Dakar, 7 fév (SL-INFO) – Une nouvelle étape dans la tension diplomatique au Moyen-Orient vient d’être franchie ce lundi. Au lendemain de décisions stratégiques adoptées par le cabinet de sécurité israélien concernant la gestion administrative de la Cisjordanie occupée, une coalition de huit pays arabes et islamiques a réagi par la voie d’un communiqué commun. Cette sortie diplomatique groupée vise à contrer ce que ces chancelleries qualifient de tentative d’imposer une nouvelle réalité juridique sur le terrain. Une levée de boucliers diplomatique
La réaction est venue d’un bloc constitué par la Türkiye, la Jordanie, l’Égypte, l’Arabie saoudite, le Qatar, les Émirats arabes unis, l’Indonésie et le Pakistan. Dans leur déclaration conjointe, ces huit nations condamnent « dans les termes les plus fermes » les récentes mesures adoptées par Tel-Aviv. Pour ces ministères des Affaires étrangères, les décisions israéliennes ne visent rien de moins qu’à « imposer une souveraineté illégitime » et à accélérer la colonisation en modifiant les structures administratives en place. Le levier juridique activé par Israël
Ce qui a provoqué cette mobilisation spécifique, ce sont les détails techniques des mesures validées dimanche par le cabinet restreint israélien, sous l’impulsion du ministre de la Défense Israël Katz et de son homologue des Finances Bezalel Smotrich. Selon les éléments relayés par la radiodiffusion publique israélienne et repris par l’agence Anadolu, ces directives incluent un changement majeur dans le droit foncier local : l’annulation de la loi jordanienne qui interdisait formellement la vente de terres palestiniennes à des acquéreurs juifs en Cisjordanie.

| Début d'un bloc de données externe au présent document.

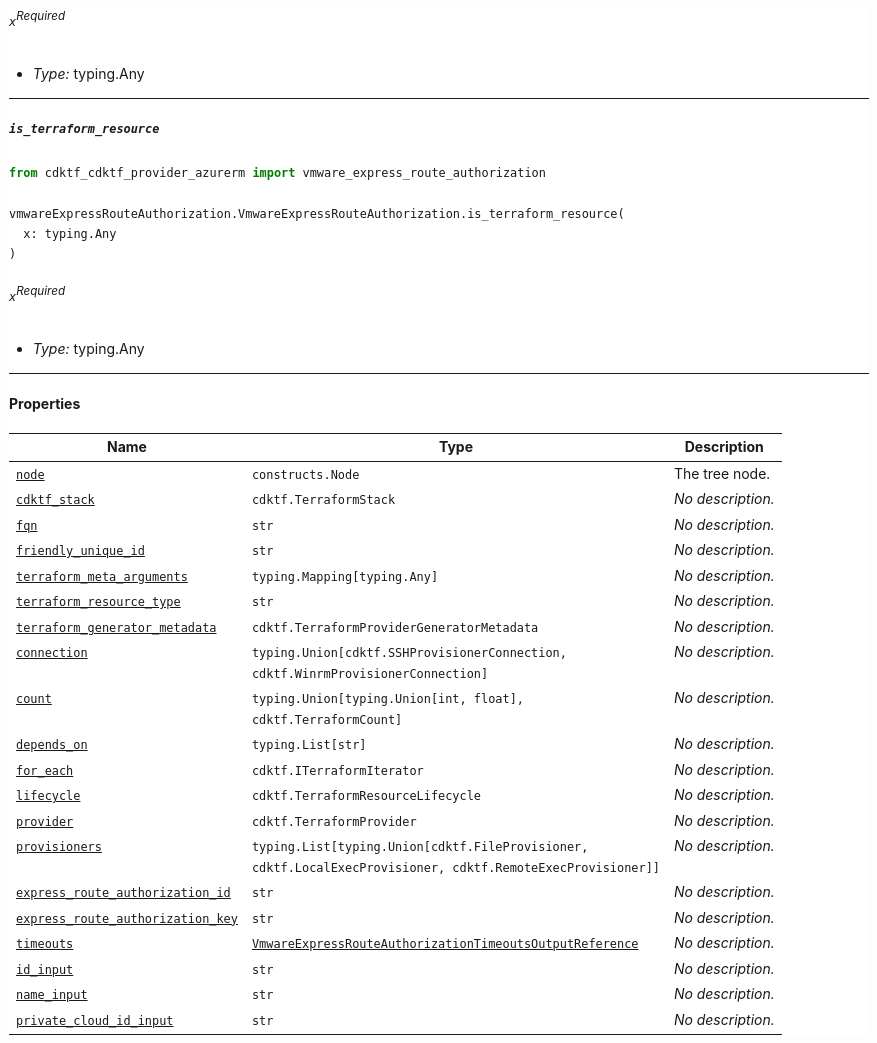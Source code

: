 ###### `x`<sup>Required</sup> <a name="x" id="@cdktf/provider-azurerm.vmwareExpressRouteAuthorization.VmwareExpressRouteAuthorization.isTerraformElement.parameter.x"></a>

- *Type:* typing.Any

---

##### `is_terraform_resource` <a name="is_terraform_resource" id="@cdktf/provider-azurerm.vmwareExpressRouteAuthorization.VmwareExpressRouteAuthorization.isTerraformResource"></a>

```python
from cdktf_cdktf_provider_azurerm import vmware_express_route_authorization

vmwareExpressRouteAuthorization.VmwareExpressRouteAuthorization.is_terraform_resource(
  x: typing.Any
)
```

###### `x`<sup>Required</sup> <a name="x" id="@cdktf/provider-azurerm.vmwareExpressRouteAuthorization.VmwareExpressRouteAuthorization.isTerraformResource.parameter.x"></a>

- *Type:* typing.Any

---

#### Properties <a name="Properties" id="Properties"></a>

| **Name** | **Type** | **Description** |
| --- | --- | --- |
| <code><a href="#@cdktf/provider-azurerm.vmwareExpressRouteAuthorization.VmwareExpressRouteAuthorization.property.node">node</a></code> | <code>constructs.Node</code> | The tree node. |
| <code><a href="#@cdktf/provider-azurerm.vmwareExpressRouteAuthorization.VmwareExpressRouteAuthorization.property.cdktfStack">cdktf_stack</a></code> | <code>cdktf.TerraformStack</code> | *No description.* |
| <code><a href="#@cdktf/provider-azurerm.vmwareExpressRouteAuthorization.VmwareExpressRouteAuthorization.property.fqn">fqn</a></code> | <code>str</code> | *No description.* |
| <code><a href="#@cdktf/provider-azurerm.vmwareExpressRouteAuthorization.VmwareExpressRouteAuthorization.property.friendlyUniqueId">friendly_unique_id</a></code> | <code>str</code> | *No description.* |
| <code><a href="#@cdktf/provider-azurerm.vmwareExpressRouteAuthorization.VmwareExpressRouteAuthorization.property.terraformMetaArguments">terraform_meta_arguments</a></code> | <code>typing.Mapping[typing.Any]</code> | *No description.* |
| <code><a href="#@cdktf/provider-azurerm.vmwareExpressRouteAuthorization.VmwareExpressRouteAuthorization.property.terraformResourceType">terraform_resource_type</a></code> | <code>str</code> | *No description.* |
| <code><a href="#@cdktf/provider-azurerm.vmwareExpressRouteAuthorization.VmwareExpressRouteAuthorization.property.terraformGeneratorMetadata">terraform_generator_metadata</a></code> | <code>cdktf.TerraformProviderGeneratorMetadata</code> | *No description.* |
| <code><a href="#@cdktf/provider-azurerm.vmwareExpressRouteAuthorization.VmwareExpressRouteAuthorization.property.connection">connection</a></code> | <code>typing.Union[cdktf.SSHProvisionerConnection, cdktf.WinrmProvisionerConnection]</code> | *No description.* |
| <code><a href="#@cdktf/provider-azurerm.vmwareExpressRouteAuthorization.VmwareExpressRouteAuthorization.property.count">count</a></code> | <code>typing.Union[typing.Union[int, float], cdktf.TerraformCount]</code> | *No description.* |
| <code><a href="#@cdktf/provider-azurerm.vmwareExpressRouteAuthorization.VmwareExpressRouteAuthorization.property.dependsOn">depends_on</a></code> | <code>typing.List[str]</code> | *No description.* |
| <code><a href="#@cdktf/provider-azurerm.vmwareExpressRouteAuthorization.VmwareExpressRouteAuthorization.property.forEach">for_each</a></code> | <code>cdktf.ITerraformIterator</code> | *No description.* |
| <code><a href="#@cdktf/provider-azurerm.vmwareExpressRouteAuthorization.VmwareExpressRouteAuthorization.property.lifecycle">lifecycle</a></code> | <code>cdktf.TerraformResourceLifecycle</code> | *No description.* |
| <code><a href="#@cdktf/provider-azurerm.vmwareExpressRouteAuthorization.VmwareExpressRouteAuthorization.property.provider">provider</a></code> | <code>cdktf.TerraformProvider</code> | *No description.* |
| <code><a href="#@cdktf/provider-azurerm.vmwareExpressRouteAuthorization.VmwareExpressRouteAuthorization.property.provisioners">provisioners</a></code> | <code>typing.List[typing.Union[cdktf.FileProvisioner, cdktf.LocalExecProvisioner, cdktf.RemoteExecProvisioner]]</code> | *No description.* |
| <code><a href="#@cdktf/provider-azurerm.vmwareExpressRouteAuthorization.VmwareExpressRouteAuthorization.property.expressRouteAuthorizationId">express_route_authorization_id</a></code> | <code>str</code> | *No description.* |
| <code><a href="#@cdktf/provider-azurerm.vmwareExpressRouteAuthorization.VmwareExpressRouteAuthorization.property.expressRouteAuthorizationKey">express_route_authorization_key</a></code> | <code>str</code> | *No description.* |
| <code><a href="#@cdktf/provider-azurerm.vmwareExpressRouteAuthorization.VmwareExpressRouteAuthorization.property.timeouts">timeouts</a></code> | <code><a href="#@cdktf/provider-azurerm.vmwareExpressRouteAuthorization.VmwareExpressRouteAuthorizationTimeoutsOutputReference">VmwareExpressRouteAuthorizationTimeoutsOutputReference</a></code> | *No description.* |
| <code><a href="#@cdktf/provider-azurerm.vmwareExpressRouteAuthorization.VmwareExpressRouteAuthorization.property.idInput">id_input</a></code> | <code>str</code> | *No description.* |
| <code><a href="#@cdktf/provider-azurerm.vmwareExpressRouteAuthorization.VmwareExpressRouteAuthorization.property.nameInput">name_input</a></code> | <code>str</code> | *No description.* |
| <code><a href="#@cdktf/provider-azurerm.vmwareExpressRouteAuthorization.VmwareExpressRouteAuthorization.property.privateCloudIdInput">private_cloud_id_input</a></code> | <code>str</code> | *No description.* |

Outre cette modification législative, les nouvelles directives prévoient la levée du secret sur les registres fonciers. Une autre disposition transfère les compétences de délivrance des permis de construire dans les colonies de la ville de Hébron : cette prérogative, autrefois du ressort de la municipalité palestinienne, relève désormais de l’administration civile israélienne.
Refus du fait accompli
Face à ces changements, les huit pays signataires avertissent que ces manœuvres accélèrent les tentatives d’annexion et le déplacement des populations palestiniennes. Le communiqué martèle qu’« il n’y a aucune souveraineté pour Israël sur la terre palestinienne occupée » et considère l’ensemble de ces nouvelles dispositions comme « nulles et non avenues », dépourvues de tout effet juridique international.